Pictures paired with source code:
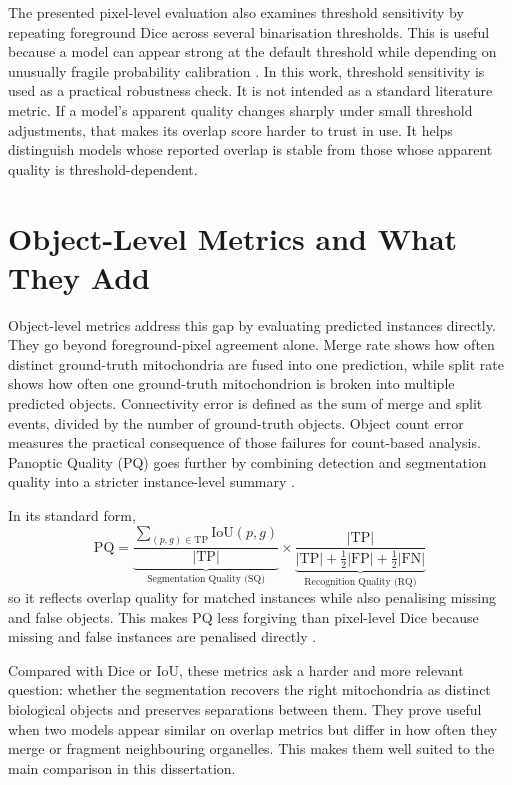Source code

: \documentclass[logo,bsc,singlespacing,parskip,online]{infthesis}
\begin{document}
The presented pixel-level evaluation also examines threshold sensitivity by repeating foreground
Dice across several binarisation thresholds. This is useful because a model can
appear strong at the default threshold while depending on unusually fragile
probability calibration \citep{guo2017calibration}. In this work, threshold sensitivity is
used as a practical robustness check. It is not intended as a standard literature metric. If a
model's apparent quality changes sharply under small threshold adjustments, that
makes its overlap score harder to trust in use. It helps distinguish models whose reported
overlap is stable from those whose apparent quality is threshold-dependent.

\section{Object-Level Metrics and What They Add}

Object-level metrics address this gap by evaluating predicted instances
directly. They go beyond foreground-pixel agreement alone. Merge rate shows
how often distinct ground-truth mitochondria are fused into one prediction,
while split rate shows how often one ground-truth mitochondrion is broken into
multiple predicted objects. Connectivity error is defined as the sum of
merge and split events, divided by the number of ground-truth objects. Object
count error measures the practical consequence of those failures for
count-based analysis. Panoptic Quality (PQ) goes further by combining detection
and segmentation quality into a stricter instance-level summary
\citep{kirillov2019panoptic}.

In its standard form,
\[
\text{PQ} =
\underbrace{
\frac{\sum_{(p,g) \in \mathrm{TP}} \mathrm{IoU}(p,g)}{|\mathrm{TP}|}
}_{\text{Segmentation Quality (SQ)}}
\times
\underbrace{
\frac{|\mathrm{TP}|}{|\mathrm{TP}| + \frac{1}{2}|\mathrm{FP}| + \frac{1}{2}|\mathrm{FN}|}
}_{\text{Recognition Quality (RQ)}}
\]
so it reflects overlap quality for matched instances while also penalising
missing and false objects. This makes PQ less forgiving than
pixel-level Dice because missing and false instances are penalised directly
\citep{kirillov2019panoptic}.

Compared with Dice or IoU, these metrics ask a harder and more relevant
question: whether the segmentation recovers the right mitochondria as distinct
biological objects and preserves separations between them. 
They prove useful when two models appear similar on
overlap metrics but differ in how often they merge or fragment neighbouring
organelles. This makes them well suited to the main comparison in this
dissertation.
\end{document}
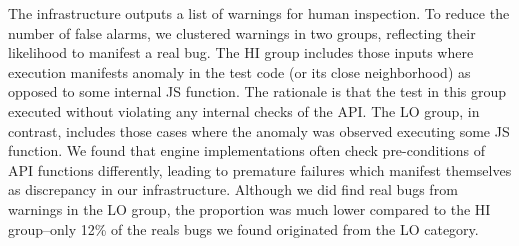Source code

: \documentclass[10pt,conference,anonymous]{IEEEtran}
\begin{document}
The infrastructure outputs a list of warnings for human inspection.
To reduce the number of false alarms, we clustered warnings in two
groups, reflecting their likelihood to manifest a real bug. The HI
group includes those inputs where execution manifests anomaly in the
test code (or its close neighborhood) as opposed to some internal JS
function. The rationale is that the test in this group executed
without violating any internal checks of the API.
The LO group, in contrast, includes those cases where the anomaly
was observed executing some JS function. We found that engine
implementations often check pre-conditions of API functions
differently, leading to premature failures which manifest themselves as
discrepancy in our infrastructure. Although we did find real bugs from
warnings in the LO group, the proportion was much lower compared to the HI
group--only 12\% of the reals bugs we found originated from the LO
category.  
\end{document}
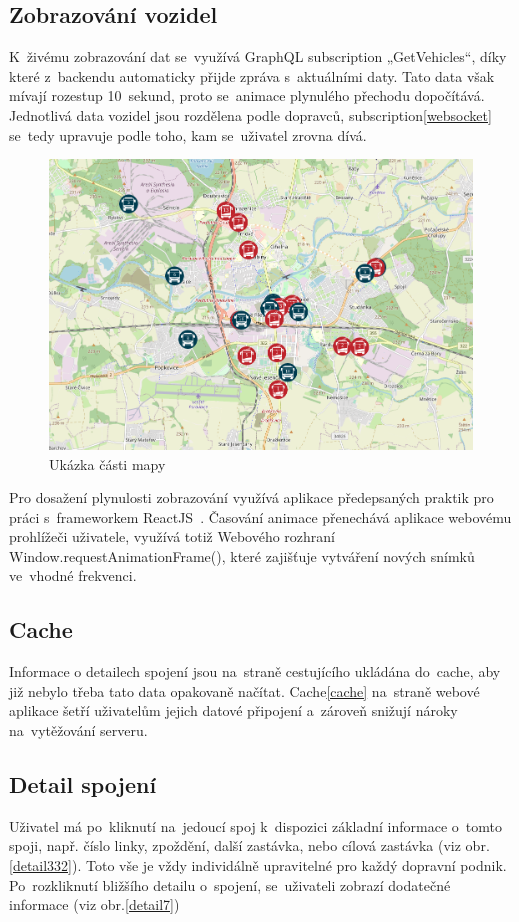 \subsection{Zobrazování vozidel}
K~živému zobrazování dat se~využívá GraphQL subscription „GetVehicles“, díky které z~backendu automaticky přijde zpráva s~aktuálními daty. Tato data však mívají rozestup 10~sekund, proto se~animace plynulého přechodu dopočítává. Jednotlivá data vozidel jsou rozdělena podle dopravců, subscription\ref{websocket} se~tedy upravuje podle toho, kam se~uživatel zrovna dívá.
\begin{figure}[H]
    \centering
    \includegraphics[width=1\textwidth]{images/Screenshot from 2023-03-18 20-15-00.png}
    \caption{Ukázka části mapy}
    \label{mapa}
\end{figure}

Pro dosažení plynulosti zobrazování využívá aplikace předepsaných praktik pro práci s~frameworkem ReactJS~\cite{reactlist}. Časování animace přenechává aplikace webovému prohlížeči uživatele, využívá totiž Webového rozhraní Window.requestAnimationFrame()\cite{animationframe}, které zajišťuje vytváření nových snímků ve~vhodné frekvenci.
\subsection{Cache}
Informace o detailech spojení jsou na~straně cestujícího ukládána do~cache, aby již nebylo třeba tato data opakovaně načítat. Cache\ref{cache} na~straně webové aplikace šetří uživatelům jejich datové připojení a~zároveň snižují nároky na~vytěžování serveru.

\subsection{Detail spojení}
Uživatel má po~kliknutí na~jedoucí spoj k~dispozici základní informace o~tomto spoji, např. číslo linky, zpoždění, další zastávka, nebo cílová zastávka (viz obr.\ref{detail332}). Toto vše je vždy individálně upravitelné pro každý dopravní podnik. Po~rozkliknutí bližšího detailu o~spojení, se~uživateli zobrazí dodatečné informace (viz obr.\ref{detail7})

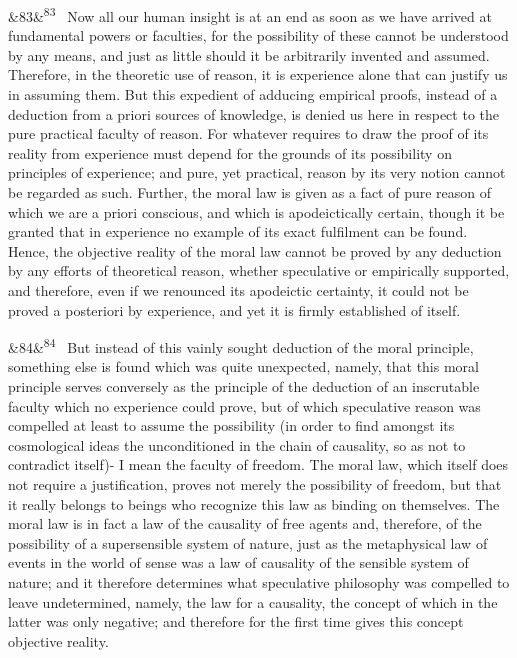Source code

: \documentclass[12pt]{article}
\newcommand{\para}[1][]{\par\noindent\ifx&#1&\else\textsuperscript{\footnotesize #1}~\fi}
\begin{document}
\para[83] Now all our human insight is at an end as soon as we have arrived at fundamental powers or faculties, for the possibility of these cannot be understood by any means, and just as little should it be arbitrarily invented and assumed. Therefore, in the theoretic use of reason, it is experience alone that can justify us in assuming them. But this expedient of adducing empirical proofs, instead of a deduction from a priori sources of knowledge, is denied us here in respect to the pure practical faculty of reason. For whatever requires to draw the proof of its reality from experience must depend for the grounds of its possibility on principles of experience; and pure, yet practical, reason by its very notion cannot be regarded as such. Further, the moral law is given as a fact of pure reason of which we are a priori conscious, and which is apodeictically certain, though it be granted that in experience no example of its exact fulfilment can be found. Hence, the objective reality of the moral law cannot be proved by any deduction by any efforts of theoretical reason, whether speculative or empirically supported, and therefore, even if we renounced its apodeictic certainty, it could not be proved a posteriori by experience, and yet it is firmly established of itself.

\para[84] But instead of this vainly sought deduction of the moral principle, something else is found which was quite unexpected, namely, that this moral principle serves conversely as the principle of the deduction of an inscrutable faculty which no experience could prove, but of which speculative reason was compelled at least to assume the possibility (in order to find amongst its cosmological ideas the unconditioned in the chain of causality, so as not to contradict itself)- I mean the faculty of freedom. The moral law, which itself does not require a justification, proves not merely the possibility of freedom, but that it really belongs to beings who recognize this law as binding on themselves. The moral law is in fact a law of the causality of free agents and, therefore, of the possibility of a supersensible system of nature, just as the metaphysical law of events in the world of sense was a law of causality of the sensible system of nature; and it therefore determines what speculative philosophy was compelled to leave undetermined, namely, the law for a causality, the concept of which in the latter was only negative; and therefore for the first time gives this concept objective reality.
\end{document}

> REQUIRED ACTION: Tell me how many lines of the records include the word "objects", replying with the number alone.

> ANSWER SPACE: 4